▶ _Task requirements_
Among the entries below, count the lines that contain the word "문자열로". Respond with the count only.

Collected data
++++++++++++++++++++

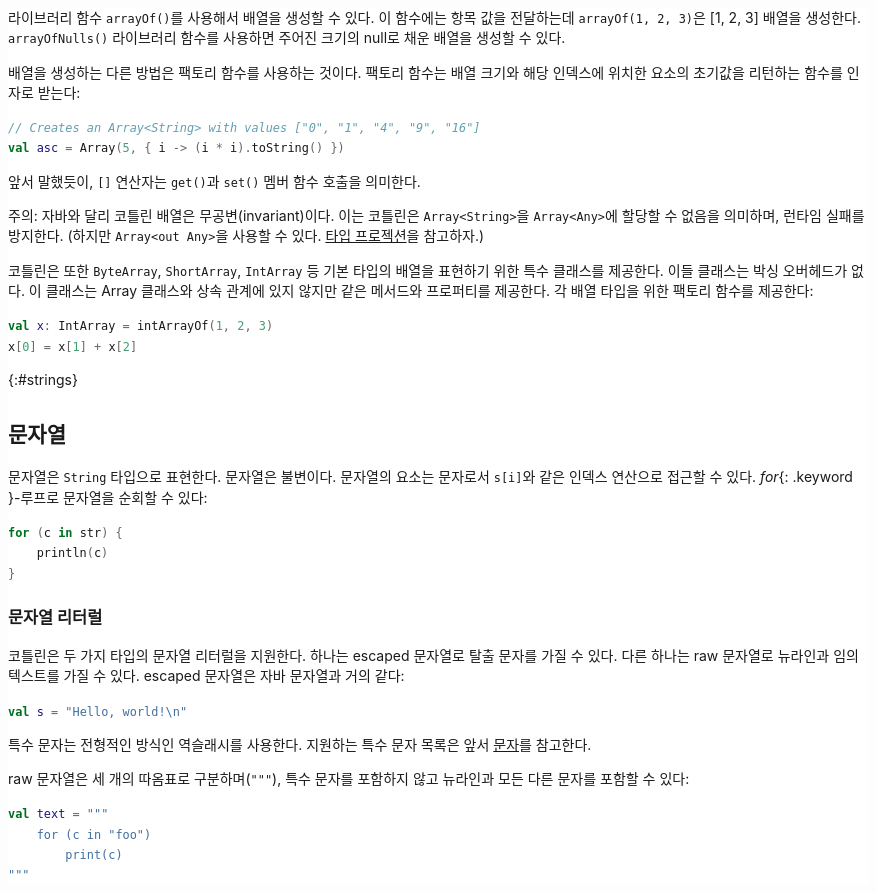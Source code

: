 라이브러리 함수 `arrayOf()`를 사용해서 배열을 생성할 수 있다. 이 함수에는 항목 값을 전달하는데 `arrayOf(1, 2, 3)`은 [1, 2, 3] 배열을 생성한다.
`arrayOfNulls()` 라이브러리 함수를 사용하면 주어진 크기의 null로 채운 배열을 생성할 수 있다.

배열을 생성하는 다른 방법은 팩토리 함수를 사용하는 것이다. 팩토리 함수는 배열 크기와 해당 인덱스에 위치한 요소의 초기값을 리턴하는 함수를 인자로 받는다:

``` kotlin
// Creates an Array<String> with values ["0", "1", "4", "9", "16"]
val asc = Array(5, { i -> (i * i).toString() })
```

앞서 말했듯이, `[]` 연산자는 `get()`과 `set()` 멤버 함수 호출을 의미한다.

주의: 자바와 달리 코틀린 배열은 무공변(invariant)이다. 이는 코틀린은 `Array<String>`을 `Array<Any>`에 할당할 수 없음을 의미하며, 런타임 실패를 방지한다.
(하지만 `Array<out Any>`을 사용할 수 있다. [타입 프로젝션](generics.html#type-projections)을 참고하자.)
 
코틀린은 또한 `ByteArray`, `ShortArray`, `IntArray` 등 기본 타입의 배열을 표현하기 위한 특수 클래스를 제공한다. 이들 클래스는 박싱 오버헤드가 없다.
이 클래스는 Array 클래스와 상속 관계에 있지 않지만 같은 메서드와 프로퍼티를 제공한다. 각 배열 타입을 위한 팩토리 함수를 제공한다:


``` kotlin
val x: IntArray = intArrayOf(1, 2, 3)
x[0] = x[1] + x[2]
```

{:#strings}

## 문자열

문자열은 `String` 타입으로 표현한다. 문자열은 불변이다.
문자열의 요소는 문자로서 `s[i]`와 같은 인덱스 연산으로 접근할 수 있다.
*for*{: .keyword }-루프로 문자열을 순회할 수 있다:

``` kotlin
for (c in str) {
    println(c)
}
```

### 문자열 리터럴

코틀린은 두 가지 타입의 문자열 리터럴을 지원한다. 하나는 escaped 문자열로 탈출 문자를 가질 수 있다.
다른 하나는 raw 문자열로 뉴라인과 임의 텍스트를 가질 수 있다.
escaped 문자열은 자바 문자열과 거의 같다:

``` kotlin
val s = "Hello, world!\n"
```

특수 문자는 전형적인 방식인 역슬래시를 사용한다.
지원하는 특수 문자 목록은 앞서 [문자](#characters)를 참고한다.

raw 문자열은 세 개의 따옴표로 구분하며(`"""`),
특수 문자를 포함하지 않고 뉴라인과 모든 다른 문자를 포함할 수 있다:

``` kotlin
val text = """
    for (c in "foo")
        print(c)
"""
```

++++++++++++++++++++

▶ _Answer to this exercise_
2